━━━ Task material ━━━
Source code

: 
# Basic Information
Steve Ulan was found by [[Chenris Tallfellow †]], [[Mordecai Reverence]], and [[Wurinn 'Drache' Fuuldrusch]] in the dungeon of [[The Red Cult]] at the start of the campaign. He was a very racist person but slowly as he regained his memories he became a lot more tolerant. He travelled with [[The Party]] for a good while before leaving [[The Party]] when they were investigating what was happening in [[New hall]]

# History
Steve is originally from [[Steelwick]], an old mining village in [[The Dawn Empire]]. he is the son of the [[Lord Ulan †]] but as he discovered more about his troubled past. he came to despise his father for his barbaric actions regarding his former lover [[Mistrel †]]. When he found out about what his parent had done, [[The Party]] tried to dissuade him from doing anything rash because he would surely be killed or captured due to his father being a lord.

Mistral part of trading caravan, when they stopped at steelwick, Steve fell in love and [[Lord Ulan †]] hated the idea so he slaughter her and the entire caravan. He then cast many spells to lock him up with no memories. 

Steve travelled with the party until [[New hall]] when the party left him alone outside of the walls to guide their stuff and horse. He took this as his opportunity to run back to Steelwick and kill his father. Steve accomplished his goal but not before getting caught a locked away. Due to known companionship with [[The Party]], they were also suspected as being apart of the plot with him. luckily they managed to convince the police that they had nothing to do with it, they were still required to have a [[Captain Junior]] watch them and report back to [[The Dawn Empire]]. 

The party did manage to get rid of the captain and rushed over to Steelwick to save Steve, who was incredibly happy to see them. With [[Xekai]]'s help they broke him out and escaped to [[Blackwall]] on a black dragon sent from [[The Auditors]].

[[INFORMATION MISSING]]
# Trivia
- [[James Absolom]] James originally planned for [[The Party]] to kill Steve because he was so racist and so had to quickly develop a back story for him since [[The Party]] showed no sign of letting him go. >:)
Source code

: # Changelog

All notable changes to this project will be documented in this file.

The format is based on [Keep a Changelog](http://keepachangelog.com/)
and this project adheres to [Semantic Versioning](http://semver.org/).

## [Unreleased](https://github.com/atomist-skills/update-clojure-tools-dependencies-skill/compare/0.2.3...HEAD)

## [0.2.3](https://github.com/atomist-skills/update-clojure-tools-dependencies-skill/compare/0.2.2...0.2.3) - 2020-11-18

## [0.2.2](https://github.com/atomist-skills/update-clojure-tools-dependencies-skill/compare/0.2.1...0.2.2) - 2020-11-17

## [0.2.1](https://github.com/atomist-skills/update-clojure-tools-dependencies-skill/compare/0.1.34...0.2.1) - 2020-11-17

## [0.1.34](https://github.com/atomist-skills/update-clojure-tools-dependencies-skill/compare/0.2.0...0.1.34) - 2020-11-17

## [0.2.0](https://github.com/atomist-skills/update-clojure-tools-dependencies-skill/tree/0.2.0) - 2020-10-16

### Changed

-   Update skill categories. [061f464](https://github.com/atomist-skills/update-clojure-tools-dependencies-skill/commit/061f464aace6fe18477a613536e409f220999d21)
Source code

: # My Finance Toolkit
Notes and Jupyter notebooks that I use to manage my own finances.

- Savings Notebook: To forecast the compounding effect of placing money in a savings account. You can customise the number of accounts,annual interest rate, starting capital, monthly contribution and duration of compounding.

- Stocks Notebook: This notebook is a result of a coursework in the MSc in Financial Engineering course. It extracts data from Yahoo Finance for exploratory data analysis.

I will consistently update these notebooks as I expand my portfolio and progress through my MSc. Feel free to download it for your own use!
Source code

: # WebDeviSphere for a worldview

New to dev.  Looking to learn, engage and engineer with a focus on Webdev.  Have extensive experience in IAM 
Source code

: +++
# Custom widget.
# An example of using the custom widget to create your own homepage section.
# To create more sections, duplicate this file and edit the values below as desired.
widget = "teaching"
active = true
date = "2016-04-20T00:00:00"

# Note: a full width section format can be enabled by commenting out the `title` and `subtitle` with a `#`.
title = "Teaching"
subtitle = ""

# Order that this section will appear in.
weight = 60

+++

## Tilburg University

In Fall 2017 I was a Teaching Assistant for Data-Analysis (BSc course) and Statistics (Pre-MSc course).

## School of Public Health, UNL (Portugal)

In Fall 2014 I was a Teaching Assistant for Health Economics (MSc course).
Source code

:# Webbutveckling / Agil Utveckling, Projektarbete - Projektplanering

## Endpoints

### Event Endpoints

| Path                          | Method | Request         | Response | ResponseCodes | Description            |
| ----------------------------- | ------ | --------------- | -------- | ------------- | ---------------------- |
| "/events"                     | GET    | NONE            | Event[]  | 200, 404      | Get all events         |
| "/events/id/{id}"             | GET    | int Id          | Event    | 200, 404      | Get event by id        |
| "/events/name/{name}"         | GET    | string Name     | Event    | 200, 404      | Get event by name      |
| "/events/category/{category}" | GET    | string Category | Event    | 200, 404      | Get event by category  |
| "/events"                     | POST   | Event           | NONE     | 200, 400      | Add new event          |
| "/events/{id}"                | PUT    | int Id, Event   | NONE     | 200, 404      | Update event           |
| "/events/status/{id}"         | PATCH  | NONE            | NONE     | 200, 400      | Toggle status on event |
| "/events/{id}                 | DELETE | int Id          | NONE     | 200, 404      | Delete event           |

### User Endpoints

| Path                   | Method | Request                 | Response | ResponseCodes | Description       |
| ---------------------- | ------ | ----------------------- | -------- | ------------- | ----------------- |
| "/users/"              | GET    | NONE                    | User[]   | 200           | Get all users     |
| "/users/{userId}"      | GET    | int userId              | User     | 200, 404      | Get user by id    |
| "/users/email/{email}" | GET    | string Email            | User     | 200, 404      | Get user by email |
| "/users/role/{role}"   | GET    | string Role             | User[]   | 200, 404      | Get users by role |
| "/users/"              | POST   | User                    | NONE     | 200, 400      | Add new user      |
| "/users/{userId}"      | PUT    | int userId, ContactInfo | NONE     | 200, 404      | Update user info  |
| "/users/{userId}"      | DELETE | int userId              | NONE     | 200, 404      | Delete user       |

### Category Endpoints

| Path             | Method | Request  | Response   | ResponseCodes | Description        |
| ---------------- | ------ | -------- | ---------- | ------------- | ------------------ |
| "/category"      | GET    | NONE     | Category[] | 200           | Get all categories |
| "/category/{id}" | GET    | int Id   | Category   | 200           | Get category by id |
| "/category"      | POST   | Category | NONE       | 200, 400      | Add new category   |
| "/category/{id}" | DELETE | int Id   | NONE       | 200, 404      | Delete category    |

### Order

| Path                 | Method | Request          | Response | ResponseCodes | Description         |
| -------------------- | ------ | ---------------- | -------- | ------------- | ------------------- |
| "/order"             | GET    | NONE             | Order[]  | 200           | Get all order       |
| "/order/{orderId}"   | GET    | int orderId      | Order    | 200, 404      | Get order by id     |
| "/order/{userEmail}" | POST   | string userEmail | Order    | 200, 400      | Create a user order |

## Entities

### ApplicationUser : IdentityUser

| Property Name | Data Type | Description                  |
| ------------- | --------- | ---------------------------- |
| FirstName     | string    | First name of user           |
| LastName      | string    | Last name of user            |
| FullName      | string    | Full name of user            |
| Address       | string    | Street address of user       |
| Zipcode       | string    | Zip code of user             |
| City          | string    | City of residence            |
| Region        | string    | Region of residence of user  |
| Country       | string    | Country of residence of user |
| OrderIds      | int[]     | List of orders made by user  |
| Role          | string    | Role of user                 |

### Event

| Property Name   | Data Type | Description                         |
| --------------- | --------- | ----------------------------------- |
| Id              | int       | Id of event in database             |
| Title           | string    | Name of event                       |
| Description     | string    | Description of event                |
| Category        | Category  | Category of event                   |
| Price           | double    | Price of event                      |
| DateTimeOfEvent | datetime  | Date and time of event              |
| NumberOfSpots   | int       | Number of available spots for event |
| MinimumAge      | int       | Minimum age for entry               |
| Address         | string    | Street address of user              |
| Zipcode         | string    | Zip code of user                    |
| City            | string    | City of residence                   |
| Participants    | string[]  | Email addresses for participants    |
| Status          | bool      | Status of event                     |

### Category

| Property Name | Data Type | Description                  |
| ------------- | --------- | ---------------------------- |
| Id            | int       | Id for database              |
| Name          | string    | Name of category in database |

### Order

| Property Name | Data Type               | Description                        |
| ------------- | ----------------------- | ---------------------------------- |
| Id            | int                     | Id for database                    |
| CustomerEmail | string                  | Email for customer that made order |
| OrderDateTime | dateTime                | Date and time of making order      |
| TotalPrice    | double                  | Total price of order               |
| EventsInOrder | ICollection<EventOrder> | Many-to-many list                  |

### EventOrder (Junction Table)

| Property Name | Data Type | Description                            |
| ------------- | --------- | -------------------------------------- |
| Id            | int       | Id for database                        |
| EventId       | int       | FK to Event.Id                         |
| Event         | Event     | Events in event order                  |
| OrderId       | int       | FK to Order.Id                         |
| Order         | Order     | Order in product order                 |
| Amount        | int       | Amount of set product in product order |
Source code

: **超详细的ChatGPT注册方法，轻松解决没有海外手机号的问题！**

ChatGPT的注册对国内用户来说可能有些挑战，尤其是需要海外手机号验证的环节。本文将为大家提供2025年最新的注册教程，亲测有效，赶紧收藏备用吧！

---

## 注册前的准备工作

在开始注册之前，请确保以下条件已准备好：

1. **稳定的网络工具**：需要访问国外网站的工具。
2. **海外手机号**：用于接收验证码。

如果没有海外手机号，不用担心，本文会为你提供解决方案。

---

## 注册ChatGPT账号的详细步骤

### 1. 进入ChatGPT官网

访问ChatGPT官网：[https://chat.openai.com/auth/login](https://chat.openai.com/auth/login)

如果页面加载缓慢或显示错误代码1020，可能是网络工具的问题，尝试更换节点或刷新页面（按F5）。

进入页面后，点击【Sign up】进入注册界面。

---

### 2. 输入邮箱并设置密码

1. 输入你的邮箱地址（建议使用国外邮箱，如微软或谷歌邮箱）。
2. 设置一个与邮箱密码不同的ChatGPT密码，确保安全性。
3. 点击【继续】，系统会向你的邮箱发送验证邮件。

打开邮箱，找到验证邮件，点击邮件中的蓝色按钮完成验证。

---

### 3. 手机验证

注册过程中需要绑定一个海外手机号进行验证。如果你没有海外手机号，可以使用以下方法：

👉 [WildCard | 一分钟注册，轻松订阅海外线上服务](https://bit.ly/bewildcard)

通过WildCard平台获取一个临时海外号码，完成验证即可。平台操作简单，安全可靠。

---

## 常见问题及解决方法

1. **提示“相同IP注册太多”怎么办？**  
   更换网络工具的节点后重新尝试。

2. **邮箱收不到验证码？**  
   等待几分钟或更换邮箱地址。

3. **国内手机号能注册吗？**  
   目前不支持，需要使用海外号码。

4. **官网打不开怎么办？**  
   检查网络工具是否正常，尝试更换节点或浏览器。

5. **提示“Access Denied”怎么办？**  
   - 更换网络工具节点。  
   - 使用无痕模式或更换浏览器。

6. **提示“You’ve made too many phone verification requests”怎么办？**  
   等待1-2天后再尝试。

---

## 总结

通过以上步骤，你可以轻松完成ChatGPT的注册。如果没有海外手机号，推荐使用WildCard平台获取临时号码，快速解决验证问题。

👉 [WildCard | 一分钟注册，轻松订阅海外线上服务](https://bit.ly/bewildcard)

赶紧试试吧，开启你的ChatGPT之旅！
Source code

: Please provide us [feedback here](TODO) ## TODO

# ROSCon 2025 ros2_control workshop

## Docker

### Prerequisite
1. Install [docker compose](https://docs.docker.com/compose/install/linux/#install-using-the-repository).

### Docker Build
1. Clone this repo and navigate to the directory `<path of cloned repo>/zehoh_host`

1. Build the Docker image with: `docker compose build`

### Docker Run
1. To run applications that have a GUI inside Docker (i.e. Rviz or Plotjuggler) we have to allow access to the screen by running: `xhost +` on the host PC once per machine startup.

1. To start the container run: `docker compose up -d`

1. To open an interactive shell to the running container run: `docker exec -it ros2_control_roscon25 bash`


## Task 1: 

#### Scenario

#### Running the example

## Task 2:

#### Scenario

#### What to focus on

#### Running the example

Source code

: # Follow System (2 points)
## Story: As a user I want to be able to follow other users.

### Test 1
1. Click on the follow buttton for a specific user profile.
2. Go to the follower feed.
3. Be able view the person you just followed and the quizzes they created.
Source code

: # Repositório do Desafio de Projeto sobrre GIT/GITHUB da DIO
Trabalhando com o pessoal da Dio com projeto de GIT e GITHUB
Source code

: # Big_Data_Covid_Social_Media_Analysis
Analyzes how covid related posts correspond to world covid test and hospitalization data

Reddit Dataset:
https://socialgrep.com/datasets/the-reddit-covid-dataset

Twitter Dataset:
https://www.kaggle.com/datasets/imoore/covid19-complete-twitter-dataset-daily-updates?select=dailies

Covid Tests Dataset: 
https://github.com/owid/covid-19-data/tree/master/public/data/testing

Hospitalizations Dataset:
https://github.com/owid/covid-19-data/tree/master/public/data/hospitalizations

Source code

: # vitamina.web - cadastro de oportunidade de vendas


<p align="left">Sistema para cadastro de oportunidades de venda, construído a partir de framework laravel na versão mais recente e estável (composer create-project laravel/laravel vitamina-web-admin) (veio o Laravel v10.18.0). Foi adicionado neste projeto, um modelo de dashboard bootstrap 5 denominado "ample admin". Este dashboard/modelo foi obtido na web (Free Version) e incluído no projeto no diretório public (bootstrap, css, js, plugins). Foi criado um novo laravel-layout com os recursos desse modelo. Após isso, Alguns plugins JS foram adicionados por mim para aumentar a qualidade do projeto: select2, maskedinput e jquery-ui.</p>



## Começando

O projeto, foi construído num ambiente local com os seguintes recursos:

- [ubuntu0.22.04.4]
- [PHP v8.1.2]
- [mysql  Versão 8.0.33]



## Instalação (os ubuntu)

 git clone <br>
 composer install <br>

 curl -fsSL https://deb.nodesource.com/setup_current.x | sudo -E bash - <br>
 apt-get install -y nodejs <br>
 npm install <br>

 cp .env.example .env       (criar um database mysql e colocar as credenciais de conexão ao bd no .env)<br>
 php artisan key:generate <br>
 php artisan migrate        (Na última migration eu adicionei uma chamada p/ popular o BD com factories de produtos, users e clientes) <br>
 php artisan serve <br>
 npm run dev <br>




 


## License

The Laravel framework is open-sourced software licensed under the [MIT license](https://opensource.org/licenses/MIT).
━━━
Please output the lines of the listing above that fall in the stretch from the one with "made order |" through the one with "### 1. 进入ChatGPT官网", exactly and only those.

**Exercise result**
| CustomerEmail | string                  | Email for customer that made order |
| OrderDateTime | dateTime                | Date and time of making order      |
| TotalPrice    | double                  | Total price of order               |
| EventsInOrder | ICollection<EventOrder> | Many-to-many list                  |

### EventOrder (Junction Table)

| Property Name | Data Type | Description                            |
| ------------- | --------- | -------------------------------------- |
| Id            | int       | Id for database                        |
| EventId       | int       | FK to Event.Id                         |
| Event         | Event     | Events in event order                  |
| OrderId       | int       | FK to Order.Id                         |
| Order         | Order     | Order in product order                 |
| Amount        | int       | Amount of set product in product order |
Source code

: **超详细的ChatGPT注册方法，轻松解决没有海外手机号的问题！**

ChatGPT的注册对国内用户来说可能有些挑战，尤其是需要海外手机号验证的环节。本文将为大家提供2025年最新的注册教程，亲测有效，赶紧收藏备用吧！

---

## 注册前的准备工作

在开始注册之前，请确保以下条件已准备好：

1. **稳定的网络工具**：需要访问国外网站的工具。
2. **海外手机号**：用于接收验证码。

如果没有海外手机号，不用担心，本文会为你提供解决方案。

---

## 注册ChatGPT账号的详细步骤

### 1. 进入ChatGPT官网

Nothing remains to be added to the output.